**What is needed:**
Copy exactly, and only, the lines between the start of the entries below and the line containing "Claro是阿根廷第二大运营", both inclusive. Omit pictures.

Segment Start: Provided records

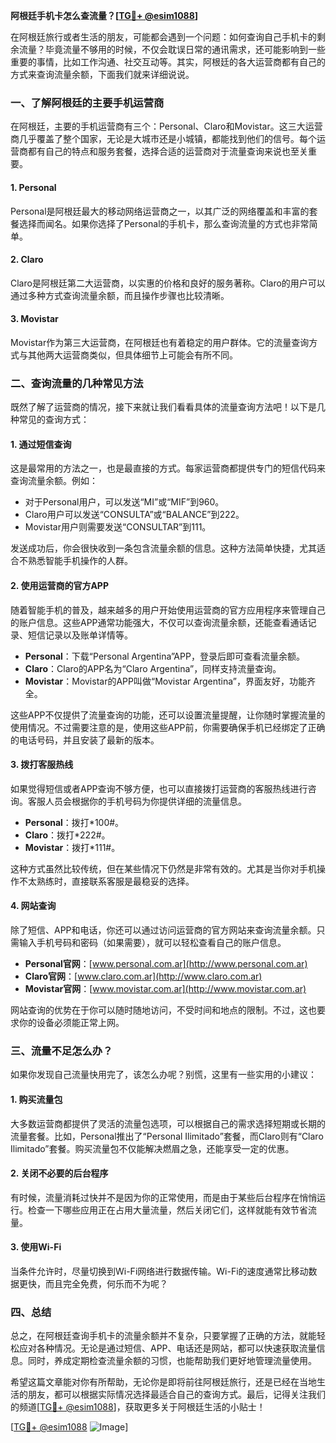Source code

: **阿根廷手机卡怎么查流量？[[TG💪+ @esim1088](https://t.me/s/esim1088)]**

在阿根廷旅行或者生活的朋友，可能都会遇到一个问题：如何查询自己手机卡的剩余流量？毕竟流量不够用的时候，不仅会耽误日常的通讯需求，还可能影响到一些重要的事情，比如工作沟通、社交互动等。其实，阿根廷的各大运营商都有自己的方式来查询流量余额，下面我们就来详细说说。

### **一、了解阿根廷的主要手机运营商**

在阿根廷，主要的手机运营商有三个：Personal、Claro和Movistar。这三大运营商几乎覆盖了整个国家，无论是大城市还是小城镇，都能找到他们的信号。每个运营商都有自己的特点和服务套餐，选择合适的运营商对于流量查询来说也至关重要。

#### **1. Personal**
Personal是阿根廷最大的移动网络运营商之一，以其广泛的网络覆盖和丰富的套餐选择而闻名。如果你选择了Personal的手机卡，那么查询流量的方式也非常简单。

#### **2. Claro**
Claro是阿根廷第二大运营商，以实惠的价格和良好的服务著称。Claro的用户可以通过多种方式查询流量余额，而且操作步骤也比较清晰。

#### **3. Movistar**
Movistar作为第三大运营商，在阿根廷也有着稳定的用户群体。它的流量查询方式与其他两大运营商类似，但具体细节上可能会有所不同。

### **二、查询流量的几种常见方法**

既然了解了运营商的情况，接下来就让我们看看具体的流量查询方法吧！以下是几种常见的查询方式：

#### **1. 通过短信查询**
这是最常用的方法之一，也是最直接的方式。每家运营商都提供专门的短信代码来查询流量余额。例如：
- 对于Personal用户，可以发送“MI”或“MIF”到960。
- Claro用户可以发送“CONSULTA”或“BALANCE”到222。
- Movistar用户则需要发送“CONSULTAR”到111。

发送成功后，你会很快收到一条包含流量余额的信息。这种方法简单快捷，尤其适合不熟悉智能手机操作的人群。

#### **2. 使用运营商的官方APP**
随着智能手机的普及，越来越多的用户开始使用运营商的官方应用程序来管理自己的账户信息。这些APP通常功能强大，不仅可以查询流量余额，还能查看通话记录、短信记录以及账单详情等。

- **Personal**：下载“Personal Argentina”APP，登录后即可查看流量余额。
- **Claro**：Claro的APP名为“Claro Argentina”，同样支持流量查询。
- **Movistar**：Movistar的APP叫做“Movistar Argentina”，界面友好，功能齐全。

这些APP不仅提供了流量查询的功能，还可以设置流量提醒，让你随时掌握流量的使用情况。不过需要注意的是，使用这些APP前，你需要确保手机已经绑定了正确的电话号码，并且安装了最新的版本。

#### **3. 拨打客服热线**
如果觉得短信或者APP查询不够方便，也可以直接拨打运营商的客服热线进行咨询。客服人员会根据你的手机号码为你提供详细的流量信息。

- **Personal**：拨打*100#。
- **Claro**：拨打*222#。
- **Movistar**：拨打*111#。

这种方式虽然比较传统，但在某些情况下仍然是非常有效的。尤其是当你对手机操作不太熟练时，直接联系客服是最稳妥的选择。

#### **4. 网站查询**
除了短信、APP和电话，你还可以通过访问运营商的官方网站来查询流量余额。只需输入手机号码和密码（如果需要），就可以轻松查看自己的账户信息。

- **Personal官网**：[www.personal.com.ar](http://www.personal.com.ar)
- **Claro官网**：[www.claro.com.ar](http://www.claro.com.ar)
- **Movistar官网**：[www.movistar.com.ar](http://www.movistar.com.ar)

网站查询的优势在于你可以随时随地访问，不受时间和地点的限制。不过，这也要求你的设备必须能正常上网。

### **三、流量不足怎么办？**

如果你发现自己流量快用完了，该怎么办呢？别慌，这里有一些实用的小建议：

#### **1. 购买流量包**
大多数运营商都提供了灵活的流量包选项，可以根据自己的需求选择短期或长期的流量套餐。比如，Personal推出了“Personal Ilimitado”套餐，而Claro则有“Claro Ilimitado”套餐。购买流量包不仅能解决燃眉之急，还能享受一定的优惠。

#### **2. 关闭不必要的后台程序**
有时候，流量消耗过快并不是因为你的正常使用，而是由于某些后台程序在悄悄运行。检查一下哪些应用正在占用大量流量，然后关闭它们，这样就能有效节省流量。

#### **3. 使用Wi-Fi**
当条件允许时，尽量切换到Wi-Fi网络进行数据传输。Wi-Fi的速度通常比移动数据更快，而且完全免费，何乐而不为呢？

### **四、总结**

总之，在阿根廷查询手机卡的流量余额并不复杂，只要掌握了正确的方法，就能轻松应对各种情况。无论是通过短信、APP、电话还是网站，都可以快速获取流量信息。同时，养成定期检查流量余额的习惯，也能帮助我们更好地管理流量使用。

希望这篇文章能对你有所帮助，无论你是即将前往阿根廷旅行，还是已经在当地生活的朋友，都可以根据实际情况选择最适合自己的查询方式。最后，记得关注我们的频道[[TG💪+ @esim1088](https://t.me/s/esim1088)]，获取更多关于阿根廷生活的小贴士！

[[TG💪+ @esim1088](https://t.me/s/esim1088) ![Image](https://i.postimg.cc/4NQfJmqS/Snipaste-2025-05-13-00-14-12.png)]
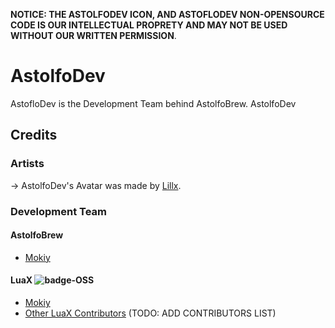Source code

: **NOTICE: THE ASTOLFODEV ICON, AND ASTOFLODEV NON-OPENSOURCE CODE IS OUR INTELLECTUAL PROPRETY AND MAY NOT BE USED WITHOUT OUR WRITTEN PERMISSION**.

# AstolfoDev
AstofloDev is the Development Team behind AstolfoBrew. AstolfoDev


## Credits

### Artists
-> AstolfoDev's Avatar was made by [Lillx](https://lillyrizuri.xyz/).

### Development Team
#### AstolfoBrew
- [Mokiy](https://github.com/MokiyCodes)

#### LuaX ![badge-OSS](https://img.shields.io/badge/-OSS-00ff00)
- [Mokiy](https://github.com/MokiyCodes)
- [Other LuaX Contributors](https://github.com/AstolfoBrew/LuaX/commits/main) (TODO: ADD CONTRIBUTORS LIST)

Segment End: Provided records

**Result:**
Source code

: **阿根廷手机卡怎么查流量？[[TG💪+ @esim1088](https://t.me/s/esim1088)]**

在阿根廷旅行或者生活的朋友，可能都会遇到一个问题：如何查询自己手机卡的剩余流量？毕竟流量不够用的时候，不仅会耽误日常的通讯需求，还可能影响到一些重要的事情，比如工作沟通、社交互动等。其实，阿根廷的各大运营商都有自己的方式来查询流量余额，下面我们就来详细说说。

### **一、了解阿根廷的主要手机运营商**

在阿根廷，主要的手机运营商有三个：Personal、Claro和Movistar。这三大运营商几乎覆盖了整个国家，无论是大城市还是小城镇，都能找到他们的信号。每个运营商都有自己的特点和服务套餐，选择合适的运营商对于流量查询来说也至关重要。

#### **1. Personal**
Personal是阿根廷最大的移动网络运营商之一，以其广泛的网络覆盖和丰富的套餐选择而闻名。如果你选择了Personal的手机卡，那么查询流量的方式也非常简单。

#### **2. Claro**
Claro是阿根廷第二大运营商，以实惠的价格和良好的服务著称。Claro的用户可以通过多种方式查询流量余额，而且操作步骤也比较清晰。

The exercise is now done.